→ Problem to work on: Going line by line through the entries below, tally those that hold the string "youtube". Give only the total.

→ Data for this task:

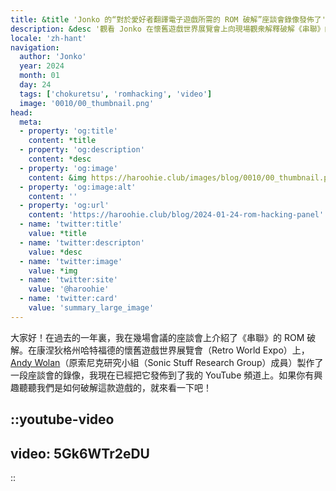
 ```yaml
---
title: &title 'Jonko 的“對於愛好者翻譯電子遊戲所需的 ROM 破解”座談會錄像發佈了'
description: &desc '觀看 Jonko 在懷舊遊戲世界展覽會上向現場觀衆解釋破解《串聯》的一些挑戰'
locale: 'zh-hant'
navigation:
  author: 'Jonko'
  year: 2024
  month: 01
  day: 24
  tags: ['chokuretsu', 'romhacking', 'video']
  image: '0010/00_thumbnail.png'
head:
  meta:
  - property: 'og:title'
    content: *title
  - property: 'og:description'
    content: *desc
  - property: 'og:image'
    content: &img https://haroohie.club/images/blog/0010/00_thumbnail.png
  - property: 'og:image:alt'
    content: ''
  - property: 'og:url'
    content: 'https://haroohie.club/blog/2024-01-24-rom-hacking-panel'
  - name: 'twitter:title'
    value: *title
  - name: 'twitter:descripton'
    value: *desc
  - name: 'twitter:image'
    value: *img
  - name: 'twitter:site'
    value: '@haroohie'
  - name: 'twitter:card'
    value: 'summary_large_image'
---
```

大家好！在過去的一年裏，我在幾場會議的座談會上介紹了《串聯》的 ROM 破解。在康涅狄格州哈特福德的懷舊遊戲世界展覽會（Retro World Expo）上，[Andy Wolan](https://www.youtube.com/@andywolan)（原索尼克研究小組（Sonic Stuff Research Group）成員）製作了一段座談會的錄像，我現在已經把它發佈到了我的 YouTube 頻道上。如果你有興趣聽聽我們是如何破解這款遊戲的，就來看一下吧！

::youtube-video
----
video: 5Gk6WTr2eDU
----
::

→ Exercise result: 2